Re: Maybe OT - Home Network issue
- From: Adrian C <email@xxxxxxxxxxxx>
- Date: Sun, 08 Jan 2012 11:07:39 +0000
On 07/01/2012 20:49, Jeff Liebermann wrote:
Ummm... Please explain to me how opening 3 ports to a specific device
(web camera) can open the entire network to hackers. Unless there is
a security problem in the web camera (it does happen), I don't see how
this can be done.
Yup, security issues in firmware. It does depend on the hardware, and frequency that manufacturers apply firmware updates for security issues. A buffer overrun is a common exploit to crash hardware things, and inject software that could do some further exploration, find access passwords or inflict some damage. Laser Printers have been shown to be particulary vunerable to exposing sensitive commercial information, but that's really a risk for the office enviroment.
Incidentally, I'm amazed at how many cheap routers hang with this
rather old tester:
I have a network here that is exposed to BitTorrent/P2P transfers. After a session of that, the router is not that stable and needs restarting. Buffer overrun or over heating suicide? Router firmware is up to date, caps changed in PSU and the box has a fan (bit weedy though). I probbably need to change the router.
Your connections will
also drop if the external ISP engages to block or traffic manage these
ports - some do.
Most block port 25 (SMTP) to discourage spam relays and users running
their own mail servers. There are also a few that block or throttle
BitTorrent and other forms of file sharing. However, that's done by
sniffing the traffic, not by any specific port number. A few block
port 80 (HTTP) for no rational reason. Except for the various
satellite providers, none that I know about block any other incoming
They do. I occasionally use Mobile Broadband when I'm about where I find some ports blocked beyond SMTP. Some UK ISPs (mobile & fixed line) traffic manage all sorts of ports applying different QoS priorities to keep some of their users happy. Some even peg down Usenet traffic as it could be (and is) used for huge binary transfers, to the detriment of those like me who use text groups.
If you're worried about outside hackers, they're far more likely to
pound on port 8080 (remote admin) on the assumption that most users
don't bother to change the default password on their router.

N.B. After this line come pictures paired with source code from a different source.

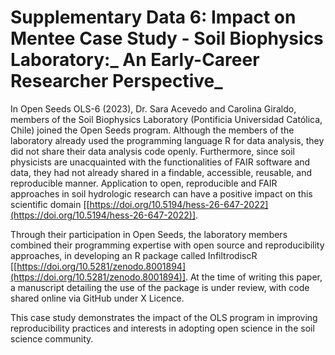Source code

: # Supplementary Data 6: Impact on Mentee Case Study - Soil Biophysics Laboratory:_ An Early-Career Researcher Perspective_

In Open Seeds OLS-6 (2023), Dr. Sara Acevedo and Carolina Giraldo, members of the Soil Biophysics Laboratory (Pontificia Universidad Católica, Chile) joined the Open Seeds program. Although the members of the laboratory already used the programming language R for data analysis, they did not share their data analysis code openly. Furthermore, since soil physicists are unacquainted with the functionalities of FAIR software and data, they had not already shared in a findable, accessible, reusable, and reproducible manner. Application to open, reproducible and FAIR approaches in soil hydrologic research can have a positive impact on this scientific domain [[https://doi.org/10.5194/hess-26-647-2022](https://doi.org/10.5194/hess-26-647-2022)].

Through their participation in Open Seeds, the laboratory members combined their programming expertise with open source and reproducibility approaches, in developing an R package called InfiltrodiscR [[https://doi.org/10.5281/zenodo.8001894](https://doi.org/10.5281/zenodo.8001894)]. At the time of writing this paper, a manuscript detailing the use of the package is under review, with code shared online via GitHub under X Licence.

This case study demonstrates the impact of the OLS program in improving reproducibility practices and interests in adopting open science in the soil science community.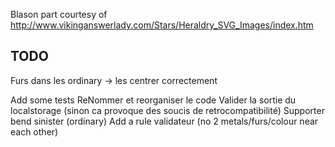 Blason part courtesy of http://www.vikinganswerlady.com/Stars/Heraldry_SVG_Images/index.htm


TODO
---

Furs dans les ordinary ->  les centrer correctement

Add some tests
ReNommer et reorganiser le code
Valider la sortie du localstorage (sinon ca provoque des soucis de retrocompatibilité)
Supporter bend sinister (ordinary)
Add a rule validateur (no 2 metals/furs/colour near each other)
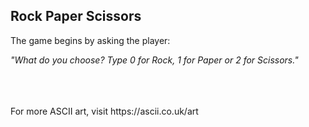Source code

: ## Rock Paper Scissors
The game begins by asking the player:

*"What do you choose? Type 0 for Rock, 1 for Paper or 2 for Scissors."*

<br>
<br>
<br>
For more ASCII art, visit https://ascii.co.uk/art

That is if the router is showing a login page WAN side. I know our ones don't :)
If you have a machine permanently running on your network, or you can
make one start remotely, install a VPN endpoint service on it. There are
many to choose from - I use OpenVPN on a linux box.
Yep. That's secure. It can also be done on the WRT545G using
alternative firmware (i.e. DD-WRT). The problem is that the WRT54G
lacks sufficient CPU power to run more than one VPN tunnel at a time.
Seems a bit too complicated a solution to secure just a web camera.
OK, there are easy VPN solutions. OpenVPN is my choice, a little tricky to configure but then I'm a bit of an OS configuration geek.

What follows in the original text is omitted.